What is required ▸
Pull every line with "Lambda" from the data below and copy it.

Recorded data ▸
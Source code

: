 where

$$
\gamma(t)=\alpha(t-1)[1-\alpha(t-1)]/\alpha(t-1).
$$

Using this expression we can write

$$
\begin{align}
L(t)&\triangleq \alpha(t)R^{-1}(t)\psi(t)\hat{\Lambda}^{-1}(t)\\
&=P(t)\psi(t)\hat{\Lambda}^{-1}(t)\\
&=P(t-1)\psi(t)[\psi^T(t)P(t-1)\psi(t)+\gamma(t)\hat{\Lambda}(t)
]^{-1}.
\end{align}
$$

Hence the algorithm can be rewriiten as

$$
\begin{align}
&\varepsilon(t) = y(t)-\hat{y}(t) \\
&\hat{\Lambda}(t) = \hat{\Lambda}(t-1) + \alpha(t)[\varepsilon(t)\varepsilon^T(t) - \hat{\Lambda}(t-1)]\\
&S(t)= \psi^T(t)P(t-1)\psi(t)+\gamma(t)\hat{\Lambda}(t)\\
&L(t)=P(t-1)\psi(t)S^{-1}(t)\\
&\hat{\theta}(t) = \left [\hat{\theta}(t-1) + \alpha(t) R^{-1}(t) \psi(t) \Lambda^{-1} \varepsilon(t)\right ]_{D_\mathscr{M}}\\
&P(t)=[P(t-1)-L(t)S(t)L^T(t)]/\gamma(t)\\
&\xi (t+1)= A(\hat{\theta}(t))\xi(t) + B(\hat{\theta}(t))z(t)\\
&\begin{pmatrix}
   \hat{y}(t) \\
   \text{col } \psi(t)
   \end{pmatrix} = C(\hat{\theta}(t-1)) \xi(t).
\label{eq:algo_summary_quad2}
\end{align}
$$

==

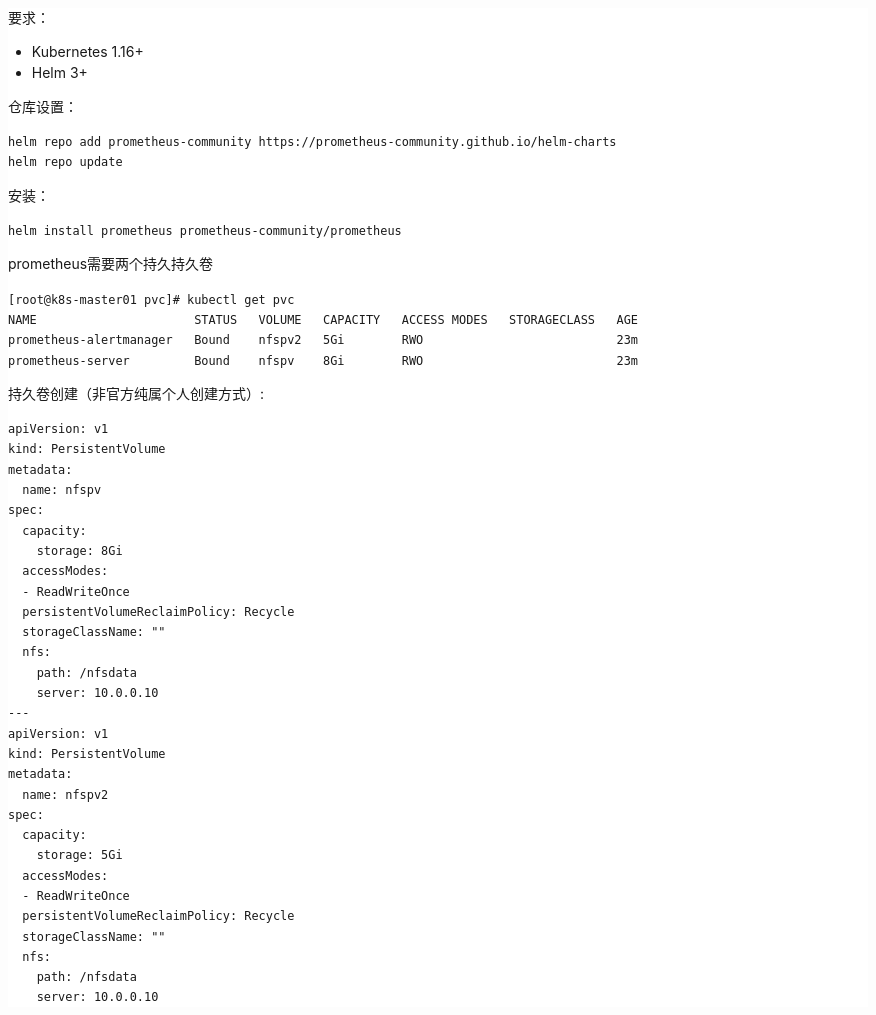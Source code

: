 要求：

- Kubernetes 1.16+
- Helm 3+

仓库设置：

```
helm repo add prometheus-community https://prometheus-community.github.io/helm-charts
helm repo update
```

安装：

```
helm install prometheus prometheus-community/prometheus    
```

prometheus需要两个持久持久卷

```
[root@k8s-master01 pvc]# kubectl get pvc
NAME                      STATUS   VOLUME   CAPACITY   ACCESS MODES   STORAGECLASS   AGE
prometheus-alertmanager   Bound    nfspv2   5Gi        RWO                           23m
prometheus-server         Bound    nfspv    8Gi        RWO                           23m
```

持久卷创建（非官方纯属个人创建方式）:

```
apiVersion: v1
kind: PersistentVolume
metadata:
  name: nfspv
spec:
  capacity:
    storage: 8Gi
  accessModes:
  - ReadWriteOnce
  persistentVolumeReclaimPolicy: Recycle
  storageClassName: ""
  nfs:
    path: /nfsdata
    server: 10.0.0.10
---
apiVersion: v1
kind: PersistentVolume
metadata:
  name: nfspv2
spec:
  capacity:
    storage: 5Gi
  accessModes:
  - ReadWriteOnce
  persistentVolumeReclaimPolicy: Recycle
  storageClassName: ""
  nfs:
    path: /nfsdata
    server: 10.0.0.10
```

Answer area ▸
L(t)&\triangleq \alpha(t)R^{-1}(t)\psi(t)\hat{\Lambda}^{-1}(t)\\
&=P(t)\psi(t)\hat{\Lambda}^{-1}(t)\\
&=P(t-1)\psi(t)[\psi^T(t)P(t-1)\psi(t)+\gamma(t)\hat{\Lambda}(t)
&\hat{\Lambda}(t) = \hat{\Lambda}(t-1) + \alpha(t)[\varepsilon(t)\varepsilon^T(t) - \hat{\Lambda}(t-1)]\\
&S(t)= \psi^T(t)P(t-1)\psi(t)+\gamma(t)\hat{\Lambda}(t)\\
&\hat{\theta}(t) = \left [\hat{\theta}(t-1) + \alpha(t) R^{-1}(t) \psi(t) \Lambda^{-1} \varepsilon(t)\right ]_{D_\mathscr{M}}\\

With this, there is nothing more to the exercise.